Garantia consiste em assumir o risco de o inquilino não pagar
Em decorrência da paralização de diversas atividades profissionais e estabelecimentos para evitar a propagação do Covid-19, vários inquilinos terão dificuldade de arcar com o pagamento do aluguel caso a situação de afastamento social se prolongue por meses. Nos casos em que o locador tem como garantia o seguro fiança de uma Cia. Seguradora ou a imobiliária tenha garantido o pagamento dos aluguéis, IPTU, quota de condomínio e os danos do imóvel, o proprietário poderá exigir dessas o pagamento dos valores que não forem quitados pelo inquilino, sem qualquer desconto.
O proprietário do imóvel, ao optar por contratar uma administradora para promover a locação, avaliou diversas propostas oferecidas pelas imobiliárias tradicionais ou pelas startups que focam num trabalho digital, na qual inexistem profissionais para renegociarem pessoalmente os aluguéis, sendo tudo realizado por e-mail ou pelo aplicativo. Certamente negociar à distância, sem ter pessoas especializadas para ponderar e contornar argumentos e posicionamentos quanto as variáveis que afetarão os valores e o risco de inadimplência, será um enorme desafio para os locadores que acreditaram na assistência prometida pelas imobiliárias digitais. A pandemia mostrará a diferença, o equívoco daqueles que pensam que administrar locação consiste em apenas encontrar um inquilino e colocá-lo no apartamento sem fiadores, caução ou seguro fiança.

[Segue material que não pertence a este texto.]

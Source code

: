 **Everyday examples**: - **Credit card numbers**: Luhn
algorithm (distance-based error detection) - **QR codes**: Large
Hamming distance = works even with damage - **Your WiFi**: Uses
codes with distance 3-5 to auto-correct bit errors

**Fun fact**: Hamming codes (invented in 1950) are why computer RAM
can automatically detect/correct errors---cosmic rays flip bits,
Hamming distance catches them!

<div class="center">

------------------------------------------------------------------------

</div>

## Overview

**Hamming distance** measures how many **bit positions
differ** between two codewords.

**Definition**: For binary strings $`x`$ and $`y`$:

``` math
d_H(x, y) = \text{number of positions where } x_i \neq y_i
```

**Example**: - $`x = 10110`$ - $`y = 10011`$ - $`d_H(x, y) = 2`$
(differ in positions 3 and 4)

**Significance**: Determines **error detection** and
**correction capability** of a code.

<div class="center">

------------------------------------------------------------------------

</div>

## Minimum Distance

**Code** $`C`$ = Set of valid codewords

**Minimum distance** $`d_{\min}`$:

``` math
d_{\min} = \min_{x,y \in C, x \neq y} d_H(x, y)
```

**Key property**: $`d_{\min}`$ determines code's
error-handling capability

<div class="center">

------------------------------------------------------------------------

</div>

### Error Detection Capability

RESOLVER CONFLITOS NUMA LOCAÇÃO SEMPRE FOI COMPLICADO
A experiência decorrente de décadas no mercado sempre indicou que a locação no Brasil é de alto risco e imprevisível, basta vermos que somente na 31ª Vara de Locação em Belo Horizonte havia, em 2019, mais de 11.000 processos, sendo a maioria de despejo por falta de pagamento. Há ainda a questão do alto custo e a morosidade dos processos judiciais, razão que motiva as imobiliárias tradicionais serem mais criteriosas a aprovação das garantias.
Apesar das inovações, das startups que “vendem a ideia” de que tudo é automático, que a tecnologia elimina os problemas, locar imóveis continuará sendo uma transação complexa, que robôs são incapazes de resolver, especialmente em momentos de negociação de divergências. Por essa razão, os locadores experientes escolhem criteriosamente a imobiliária administrará seu bem, sendo que mais de 90% delas oferece como garantia os fiadores e o seguro fiança, além da honradez e da seriedade de seu diretor, que estimula o proprietário a lhe entregar seu imóvel para promover a locação.
DEVER DE HONRAR COMPROMETIMENTO DE GARANTIR O PAGAMENTO
Como norma de mercado, as imobiliárias, por não terem patrimônio e nem reserva financeira como uma Cia. Seguradora, não garantem os aluguéis e encargos, mas atuam com empenho para evitar e combater a inadimplência.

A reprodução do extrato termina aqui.